これじゃ、ほぼすべての毒性があると言っているようなもんですね。

「さらに、REACH登録の中で企業がECHAに提供する分類では、この物質が不妊または胎児に悪影響を与える疑いがあることが特定されています。」とありますから、まさに危険性の宝庫です。

日本においても、劇物に指定されていますし、化審法の優先評価物質でもあります。消防法や労働安全衛生法でも規制がかかっています。

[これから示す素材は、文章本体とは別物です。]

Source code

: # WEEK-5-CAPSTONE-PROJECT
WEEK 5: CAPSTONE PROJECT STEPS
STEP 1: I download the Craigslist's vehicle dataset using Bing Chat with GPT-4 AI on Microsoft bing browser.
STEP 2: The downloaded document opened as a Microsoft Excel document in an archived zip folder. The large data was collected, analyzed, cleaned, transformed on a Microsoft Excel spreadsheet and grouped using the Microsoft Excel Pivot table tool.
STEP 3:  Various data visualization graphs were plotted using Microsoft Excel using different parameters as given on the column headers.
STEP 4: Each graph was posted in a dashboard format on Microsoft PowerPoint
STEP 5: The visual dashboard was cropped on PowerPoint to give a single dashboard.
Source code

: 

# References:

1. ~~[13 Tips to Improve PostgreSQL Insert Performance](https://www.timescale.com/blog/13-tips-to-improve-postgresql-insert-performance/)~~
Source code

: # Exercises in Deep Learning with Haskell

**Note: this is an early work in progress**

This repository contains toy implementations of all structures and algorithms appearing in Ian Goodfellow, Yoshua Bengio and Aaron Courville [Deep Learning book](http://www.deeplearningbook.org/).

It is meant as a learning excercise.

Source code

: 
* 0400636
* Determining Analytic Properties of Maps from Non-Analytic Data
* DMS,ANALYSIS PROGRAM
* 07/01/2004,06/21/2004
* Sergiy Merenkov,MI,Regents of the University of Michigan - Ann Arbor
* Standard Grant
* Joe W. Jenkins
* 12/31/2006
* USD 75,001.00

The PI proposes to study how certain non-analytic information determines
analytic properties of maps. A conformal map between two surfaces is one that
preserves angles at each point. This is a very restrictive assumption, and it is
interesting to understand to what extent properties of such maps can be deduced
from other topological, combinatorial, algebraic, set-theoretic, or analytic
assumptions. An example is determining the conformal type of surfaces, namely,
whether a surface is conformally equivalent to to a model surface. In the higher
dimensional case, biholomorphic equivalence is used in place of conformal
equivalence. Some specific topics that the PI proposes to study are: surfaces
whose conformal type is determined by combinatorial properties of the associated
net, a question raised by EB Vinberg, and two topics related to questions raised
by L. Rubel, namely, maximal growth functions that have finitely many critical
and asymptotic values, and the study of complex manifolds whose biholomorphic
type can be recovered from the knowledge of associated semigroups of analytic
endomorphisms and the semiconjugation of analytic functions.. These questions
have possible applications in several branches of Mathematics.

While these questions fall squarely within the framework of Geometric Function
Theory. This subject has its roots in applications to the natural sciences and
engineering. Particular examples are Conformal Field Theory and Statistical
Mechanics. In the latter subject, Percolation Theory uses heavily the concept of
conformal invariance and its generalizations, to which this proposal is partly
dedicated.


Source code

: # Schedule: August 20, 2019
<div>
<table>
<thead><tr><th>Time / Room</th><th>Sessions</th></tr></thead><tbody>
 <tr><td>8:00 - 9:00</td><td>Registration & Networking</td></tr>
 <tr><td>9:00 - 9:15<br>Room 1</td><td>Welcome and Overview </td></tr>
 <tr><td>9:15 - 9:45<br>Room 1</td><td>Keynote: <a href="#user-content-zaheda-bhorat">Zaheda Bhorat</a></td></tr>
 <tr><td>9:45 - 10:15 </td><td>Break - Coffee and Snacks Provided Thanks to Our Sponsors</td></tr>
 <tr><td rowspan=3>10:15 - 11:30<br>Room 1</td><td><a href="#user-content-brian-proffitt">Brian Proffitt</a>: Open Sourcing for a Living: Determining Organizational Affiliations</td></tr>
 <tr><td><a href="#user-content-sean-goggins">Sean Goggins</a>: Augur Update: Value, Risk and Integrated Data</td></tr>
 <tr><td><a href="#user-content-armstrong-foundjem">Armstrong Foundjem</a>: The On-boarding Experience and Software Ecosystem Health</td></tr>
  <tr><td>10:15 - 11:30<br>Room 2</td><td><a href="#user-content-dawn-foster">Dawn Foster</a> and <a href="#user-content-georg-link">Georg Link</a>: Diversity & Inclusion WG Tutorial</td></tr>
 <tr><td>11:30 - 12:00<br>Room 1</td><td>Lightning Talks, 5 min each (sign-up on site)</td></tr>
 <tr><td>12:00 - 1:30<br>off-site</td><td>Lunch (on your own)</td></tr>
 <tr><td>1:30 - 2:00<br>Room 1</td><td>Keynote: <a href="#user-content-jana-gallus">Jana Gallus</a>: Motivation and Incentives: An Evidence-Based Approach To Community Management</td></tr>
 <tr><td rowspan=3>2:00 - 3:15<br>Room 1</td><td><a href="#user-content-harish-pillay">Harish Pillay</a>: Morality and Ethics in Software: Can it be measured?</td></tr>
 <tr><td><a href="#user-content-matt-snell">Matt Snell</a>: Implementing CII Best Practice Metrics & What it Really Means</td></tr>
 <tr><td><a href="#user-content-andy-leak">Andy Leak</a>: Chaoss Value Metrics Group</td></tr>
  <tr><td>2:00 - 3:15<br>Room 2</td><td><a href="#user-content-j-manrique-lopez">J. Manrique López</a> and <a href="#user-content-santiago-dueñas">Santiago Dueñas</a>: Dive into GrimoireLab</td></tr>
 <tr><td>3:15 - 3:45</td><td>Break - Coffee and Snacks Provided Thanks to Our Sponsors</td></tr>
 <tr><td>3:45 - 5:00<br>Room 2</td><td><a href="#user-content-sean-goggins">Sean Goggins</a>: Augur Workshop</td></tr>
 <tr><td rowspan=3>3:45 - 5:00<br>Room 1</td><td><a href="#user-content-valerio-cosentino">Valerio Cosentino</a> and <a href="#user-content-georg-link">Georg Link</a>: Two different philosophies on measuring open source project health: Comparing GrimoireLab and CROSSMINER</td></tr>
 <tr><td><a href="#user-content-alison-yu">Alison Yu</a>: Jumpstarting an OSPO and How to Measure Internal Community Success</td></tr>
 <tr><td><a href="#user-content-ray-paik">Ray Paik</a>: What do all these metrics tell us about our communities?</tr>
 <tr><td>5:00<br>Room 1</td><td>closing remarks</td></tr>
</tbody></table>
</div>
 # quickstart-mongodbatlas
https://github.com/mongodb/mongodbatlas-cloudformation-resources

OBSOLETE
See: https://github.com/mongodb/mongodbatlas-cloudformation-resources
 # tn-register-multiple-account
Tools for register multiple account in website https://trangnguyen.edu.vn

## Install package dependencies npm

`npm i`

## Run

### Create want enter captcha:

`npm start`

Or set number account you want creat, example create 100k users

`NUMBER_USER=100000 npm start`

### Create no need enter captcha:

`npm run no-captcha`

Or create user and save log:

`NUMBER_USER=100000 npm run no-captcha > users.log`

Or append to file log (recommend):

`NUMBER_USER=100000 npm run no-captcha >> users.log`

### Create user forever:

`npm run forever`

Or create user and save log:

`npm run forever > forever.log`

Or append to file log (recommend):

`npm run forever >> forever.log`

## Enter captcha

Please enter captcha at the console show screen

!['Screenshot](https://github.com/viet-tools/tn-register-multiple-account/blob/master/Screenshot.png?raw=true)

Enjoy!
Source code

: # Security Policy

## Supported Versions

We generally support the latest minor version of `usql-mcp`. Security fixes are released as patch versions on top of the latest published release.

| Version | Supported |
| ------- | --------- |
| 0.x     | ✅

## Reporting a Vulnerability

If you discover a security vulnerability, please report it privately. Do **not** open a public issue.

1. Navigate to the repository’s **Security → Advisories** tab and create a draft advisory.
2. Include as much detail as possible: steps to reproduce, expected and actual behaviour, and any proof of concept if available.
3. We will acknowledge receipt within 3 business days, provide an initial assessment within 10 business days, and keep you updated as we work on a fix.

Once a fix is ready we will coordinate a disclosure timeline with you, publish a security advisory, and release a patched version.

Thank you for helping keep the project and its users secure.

一方、アクリルアミドでネット検索するとまず多く出てくるのは、食品中に含まれるアクリルアミドの話です。農林水産省のページには、食品中のアクリルアミドに関する情報というページが存在します。ここには、アクリルアミドが生成する経緯やどの程度含まれているのかといった情報があります。

また、内閣府の食品安全衛生委員会からも2013年にファクトシートが出ています。

どこに使われているか

この物質は、EUでは年間100,000 – 1,000,000t輸入もしくは製造されています。結構大量です。消費者向け製品や成形品には使われていません。

ほかの物質を作るための中間体や原料物質としての用途が主なものです。最も有名なのは、アクリルアミドを重合してできるポリアクリルアミドとしての用途です。
NITEのCHRIPに書かれている用途では、紙力増強剤・凝集剤重合原料,繊維加工剤,接着剤性能向上加工剤,化粧品原料,アクリル系熱硬化性塗料合成原料、凝集剤・土壌改良剤・紙力増強剤・接着剤原料との記載があります。
ポリアクリルアミドとしての用途として、管理人がよく耳にしたのは工業排水の凝集剤としての用途ですね。

制限条件

Entry60 Acrylamideの制限条件は以下のようなものです。

2012年11月5日以降のグラウチング用途では、0.1重量%以上の濃度で、市場に出したり、物質や混合物の構成成分として使用してはならない。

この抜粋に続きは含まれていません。